Der Text arbeitet viel mit der Stream-of-consciousness-Technik. Das macht die Leseerfahrung sehr intensiv, ich verstehe aber auch, dass es Leute gibt, denen das nicht zusagt. Man ist einfach mittendrin in der Situation und genau wie die Protagonistin kann man der Party nicht entkommen.
Was mich gestört hat, ist die Tatsache, dass es keine Unterbrechungen durch Kapitel gibt. Ich lese normalerweise immer, bis ein Kapitel zu Ende ist, bevor ich ein Buch zur Seite lege. Hier ging das aber nicht, was mich etwas unzufrieden machte. Ich verstehe die Entscheidung aus stilistischer Sicht, aber das heißt nicht, dass ich sie gut finde.

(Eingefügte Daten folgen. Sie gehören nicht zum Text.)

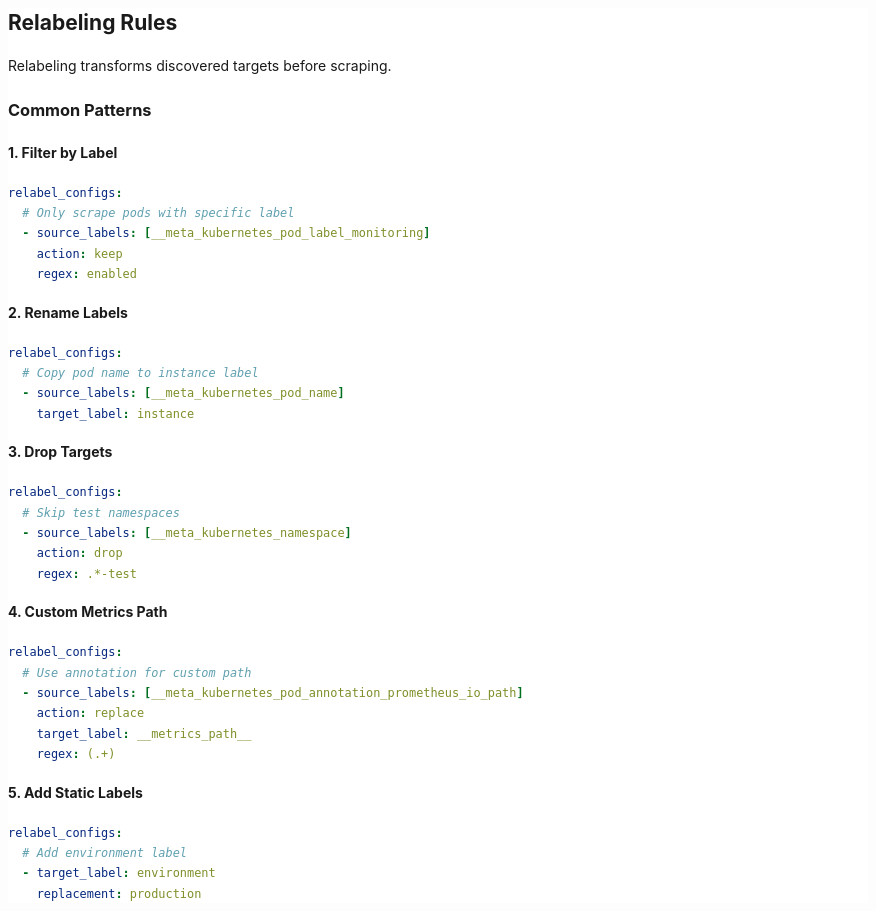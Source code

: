 ## Relabeling Rules

Relabeling transforms discovered targets before scraping.

### Common Patterns

#### 1. Filter by Label

```yaml
relabel_configs:
  # Only scrape pods with specific label
  - source_labels: [__meta_kubernetes_pod_label_monitoring]
    action: keep
    regex: enabled
```

#### 2. Rename Labels

```yaml
relabel_configs:
  # Copy pod name to instance label
  - source_labels: [__meta_kubernetes_pod_name]
    target_label: instance
```

#### 3. Drop Targets

```yaml
relabel_configs:
  # Skip test namespaces
  - source_labels: [__meta_kubernetes_namespace]
    action: drop
    regex: .*-test
```

#### 4. Custom Metrics Path

```yaml
relabel_configs:
  # Use annotation for custom path
  - source_labels: [__meta_kubernetes_pod_annotation_prometheus_io_path]
    action: replace
    target_label: __metrics_path__
    regex: (.+)
```

#### 5. Add Static Labels

```yaml
relabel_configs:
  # Add environment label
  - target_label: environment
    replacement: production
```
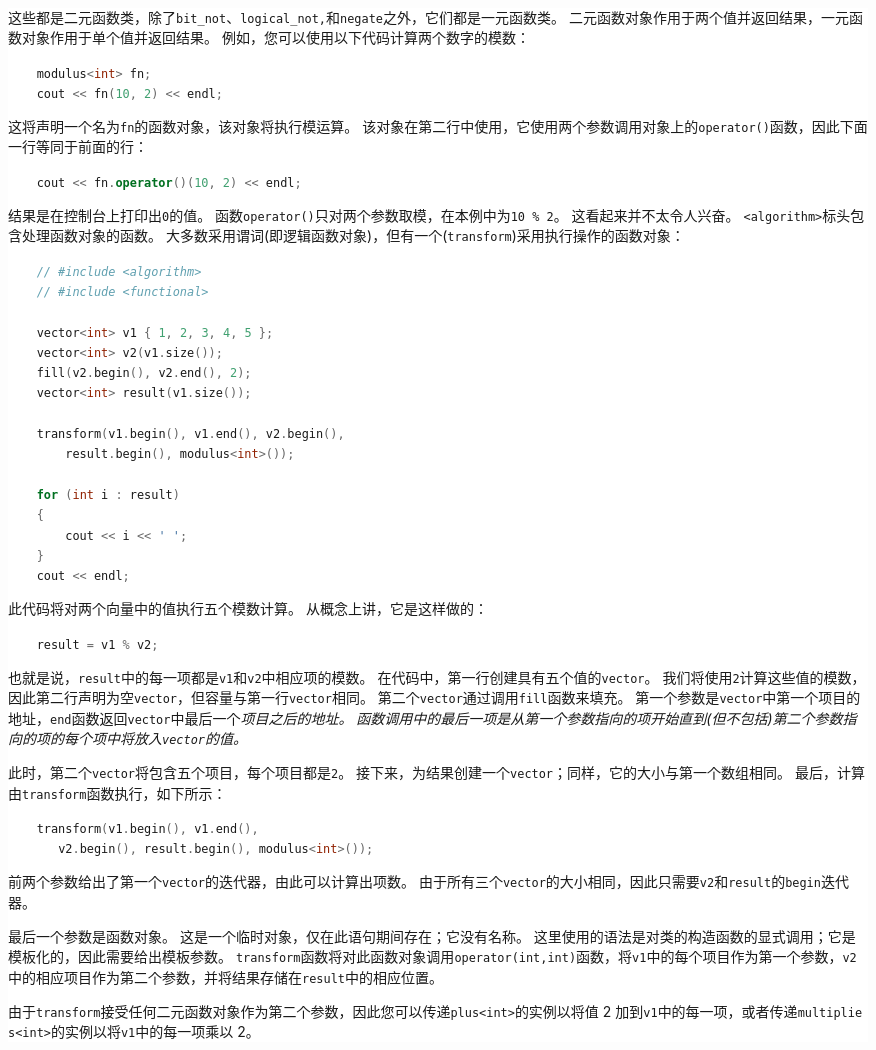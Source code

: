 这些都是二元函数类，除了`bit_not`、`logical_not,`和`negate`之外，它们都是一元函数类。 二元函数对象作用于两个值并返回结果，一元函数对象作用于单个值并返回结果。 例如，您可以使用以下代码计算两个数字的模数：

```cpp
    modulus<int> fn; 
    cout << fn(10, 2) << endl;
```

这将声明一个名为`fn`的函数对象，该对象将执行模运算。 该对象在第二行中使用，它使用两个参数调用对象上的`operator()`函数，因此下面一行等同于前面的行：

```cpp
    cout << fn.operator()(10, 2) << endl;
```

结果是在控制台上打印出`0`的值。 函数`operator()`只对两个参数取模，在本例中为`10 % 2`。 这看起来并不太令人兴奋。 `<algorithm>`标头包含处理函数对象的函数。 大多数采用谓词(即逻辑函数对象)，但有一个(`transform`)采用执行操作的函数对象：

```cpp
    // #include <algorithm> 
    // #include <functional> 

    vector<int> v1 { 1, 2, 3, 4, 5 }; 
    vector<int> v2(v1.size()); 
    fill(v2.begin(), v2.end(), 2); 
    vector<int> result(v1.size()); 

    transform(v1.begin(), v1.end(), v2.begin(), 
        result.begin(), modulus<int>()); 

    for (int i : result) 
    { 
        cout << i << ' '; 
    } 
    cout << endl;
```

此代码将对两个向量中的值执行五个模数计算。 从概念上讲，它是这样做的：

```cpp
    result = v1 % v2;
```

也就是说，`result`中的每一项都是`v1`和`v2`中相应项的模数。 在代码中，第一行创建具有五个值的`vector`。 我们将使用`2`计算这些值的模数，因此第二行声明为空`vector`，但容量与第一行`vector`相同。 第二个`vector`通过调用`fill`函数来填充。 第一个参数是`vector`中第一个项目的地址，`end`函数返回`vector`中最后一个*项目之后的地址。 函数调用中的最后一项是从第一个参数指向的项开始直到(但不包括)第二个参数指向的项的每个项中将放入`vector`的值。*

此时，第二个`vector`将包含五个项目，每个项目都是`2`。 接下来，为结果创建一个`vector`；同样，它的大小与第一个数组相同。 最后，计算由`transform`函数执行，如下所示：

```cpp
    transform(v1.begin(), v1.end(),  
       v2.begin(), result.begin(), modulus<int>());
```

前两个参数给出了第一个`vector`的迭代器，由此可以计算出项数。 由于所有三个`vector`的大小相同，因此只需要`v2`和`result`的`begin`迭代器。

最后一个参数是函数对象。 这是一个临时对象，仅在此语句期间存在；它没有名称。 这里使用的语法是对类的构造函数的显式调用；它是模板化的，因此需要给出模板参数。 `transform`函数将对此函数对象调用`operator(int,int)`函数，将`v1`中的每个项目作为第一个参数，`v2`中的相应项目作为第二个参数，并将结果存储在`result`中的相应位置。

由于`transform`接受任何二元函数对象作为第二个参数，因此您可以传递`plus<int>`的实例以将值 2 加到`v1`中的每一项，或者传递`multiplies<int>`的实例以将`v1`中的每一项乘以 2。
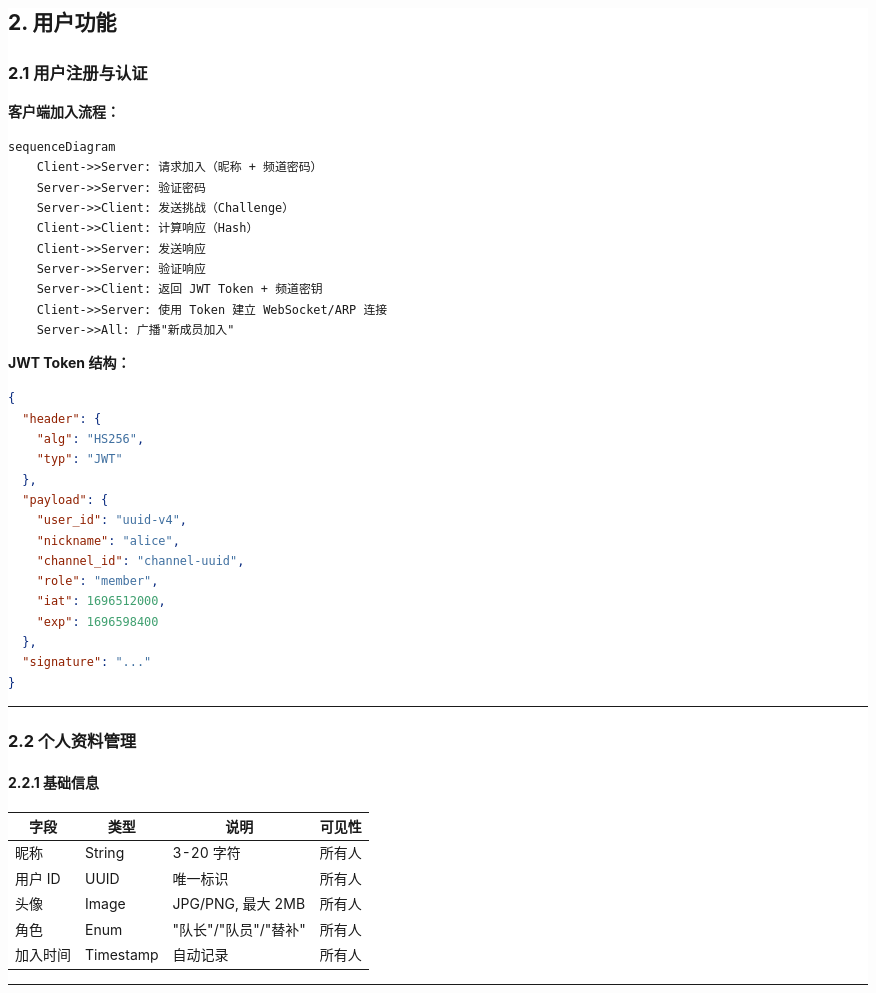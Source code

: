 
## 2. 用户功能

### 2.1 用户注册与认证

**客户端加入流程：**

```mermaid
sequenceDiagram
    Client->>Server: 请求加入（昵称 + 频道密码）
    Server->>Server: 验证密码
    Server->>Client: 发送挑战（Challenge）
    Client->>Client: 计算响应（Hash）
    Client->>Server: 发送响应
    Server->>Server: 验证响应
    Server->>Client: 返回 JWT Token + 频道密钥
    Client->>Server: 使用 Token 建立 WebSocket/ARP 连接
    Server->>All: 广播"新成员加入"
```

**JWT Token 结构：**

```json
{
  "header": {
    "alg": "HS256",
    "typ": "JWT"
  },
  "payload": {
    "user_id": "uuid-v4",
    "nickname": "alice",
    "channel_id": "channel-uuid",
    "role": "member",
    "iat": 1696512000,
    "exp": 1696598400
  },
  "signature": "..."
}
```

---

### 2.2 个人资料管理

#### 2.2.1 基础信息

| 字段 | 类型 | 说明 | 可见性 |
|------|------|------|--------|
| 昵称 | String | 3-20 字符 | 所有人 |
| 用户 ID | UUID | 唯一标识 | 所有人 |
| 头像 | Image | JPG/PNG, 最大 2MB | 所有人 |
| 角色 | Enum | "队长"/"队员"/"替补" | 所有人 |
| 加入时间 | Timestamp | 自动记录 | 所有人 |

---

Was ich schrecklich finde, ist die Tatsache, dass am Ende des Buchs die reale Natascha Kampusch aufgegriffen und niedergemacht wird. Ja, das ist ein Stilmittel. Ja, die Autorin will aufregen und schocken. Trotzdem finde ich es daneben. Man hätte ja auch eine fiktionale Figur schaffen können - damit hätte man eine ähnliche Wirkung erzielen können. Aber so wirkt es, als wäre es der Autorin darum gegangen, um jeden Preis eine Schockwirkung zu erzielen und ich finde das nicht gut.
Auch war ich dann am Ende enttäuscht vom recht schwachen Widerspruch der Protagonistin. Das war mir nach fast 200 Seiten Parolen zu wenig. Ich habe das ganze Buch auf diesen Moment gewartet und dann wurde das so schnell abgehandelt.
Mein Fazit? Gerade zu Beginn fand ich dieses Buch sehr spannend. Allerdings ist die zweite Hälfte schwächer und das Ende hat mich enttäuscht. Schade!